Orchestration engines - K8S files

apiVersion: v1
kind: Service
metadata:
  creationTimestamp: 2016-12-08T20:06:23Z
  labels:
    run: mirkos-nginx
  name: mirkos-nginx
  namespace: default
  resourceVersion: "24582"
  selfLink: /api/v1/namespaces/default/services/mirkos-nginx
  uid: cb0235e9-bd81-11e6-b5e1-86de67ab1283
spec:
  clusterIP: 10.0.0.78
  ports:
  - nodePort: 31076
    port: 80
    protocol: TCP
    targetPort: 80
  selector:
    run: mirkos-nginx
  sessionAffinity: None
  type: NodePort
status:
  loadBalancer: {}

Orchestration engines - K8S other objects

  • secrets - store your secrets in Kubernetes

  • configmap - storing configurations for reusage

  • volumes - allows nfs, hostPath, cephfs and others

Orchestration engines - Swarm

  • Quite new (since summer 2016)

  • Allows alternative mechanisms for registries, i.e.:

    • etcd

    • consul

    • zookeeper

  • Simpler but less powerful

Docker and Security

  • dockerd runs as root

  • Anyone with access to the socket (unix or tcp) has complete access to the node.

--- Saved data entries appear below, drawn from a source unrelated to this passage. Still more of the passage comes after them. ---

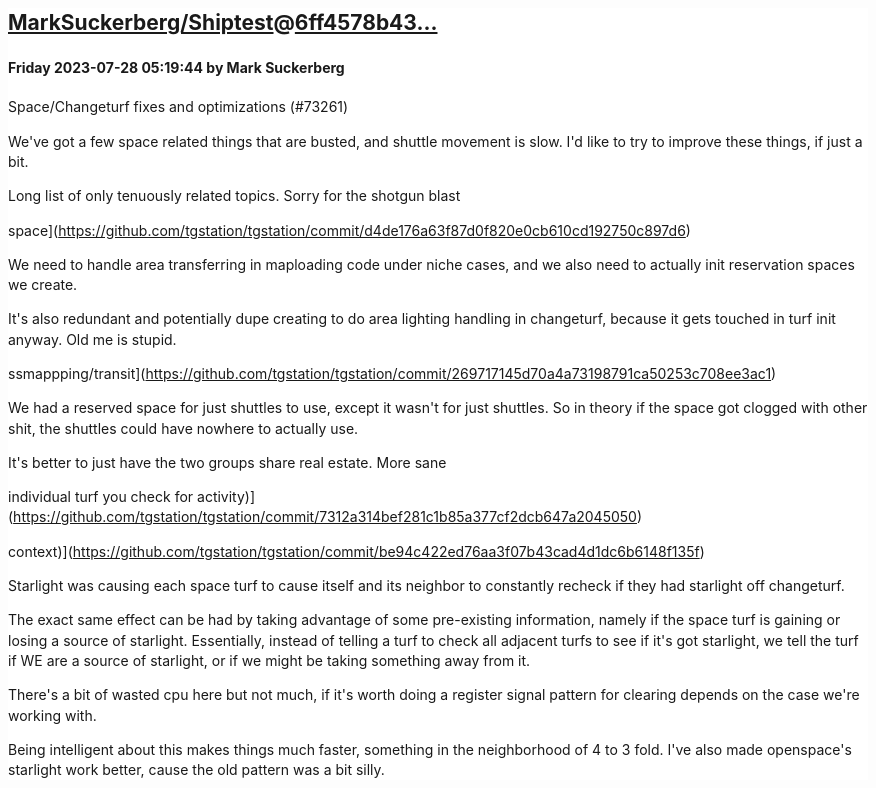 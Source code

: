## [MarkSuckerberg/Shiptest](https://github.com/MarkSuckerberg/Shiptest)@[6ff4578b43...](https://github.com/MarkSuckerberg/Shiptest/commit/6ff4578b43d5ba75c0c4f535445da96cdd5f45ec)
#### Friday 2023-07-28 05:19:44 by Mark Suckerberg

Space/Changeturf fixes and optimizations (#73261)

We've got a few space related things that are busted, and shuttle
movement is slow.
I'd like to try to improve these things, if just a bit.

Long list of only tenuously related topics. Sorry for the shotgun blast

space](https://github.com/tgstation/tgstation/commit/d4de176a63f87d0f820e0cb610cd192750c897d6)

We need to handle area transferring in maploading code under niche
cases, and we also need to actually init reservation spaces we create.

It's also redundant and potentially dupe creating to do area lighting
handling in changeturf, because it gets touched in turf init anyway. Old
me is stupid.

ssmappping/transit](https://github.com/tgstation/tgstation/commit/269717145d70a4a73198791ca50253c708ee3ac1)

We had a reserved space for just shuttles to use, except it wasn't for
just shuttles.
So in theory if the space got clogged with other shit, the shuttles
could have nowhere to actually use.

It's better to just have the two groups share real estate. More sane

individual turf you check for
activity)](https://github.com/tgstation/tgstation/commit/7312a314bef281c1b85a377cf2dcb647a2045050)

context)](https://github.com/tgstation/tgstation/commit/be94c422ed76aa3f07b43cad4d1dc6b6148f135f)

Starlight was causing each space turf to cause itself and its neighbor
to constantly recheck if they had starlight off changeturf.

The exact same effect can be had by taking advantage of some
pre-existing information, namely if the space turf is gaining or losing
a source of starlight.
Essentially, instead of telling a turf to check all adjacent turfs to
see if it's got starlight, we tell the turf if WE are a source of
starlight, or if we might be taking something away from it.

There's a bit of wasted cpu here but not much, if it's worth doing a
register signal pattern for clearing depends on the case we're working
with.

Being intelligent about this makes things much faster, something in the
neighborhood of 4 to 3 fold.
I've also made openspace's starlight work better, cause the old pattern
was a bit silly.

  • Restrictions via user namespace (but may be overridden using docker run --privileged)

  • Use apparmor or selinux.

Docker and Security II

  • Developers now have more responisibility for updates!

  • New Tomcat? New JRE? New openssl?

  • Rebuild of all docker images needed!

  • But: this has to be tested anyway!

Docker and Security III

  • Think twice about your base images.

    • Use trusted base images.

    • Build your own base images.

  • Scanning of existing images needed.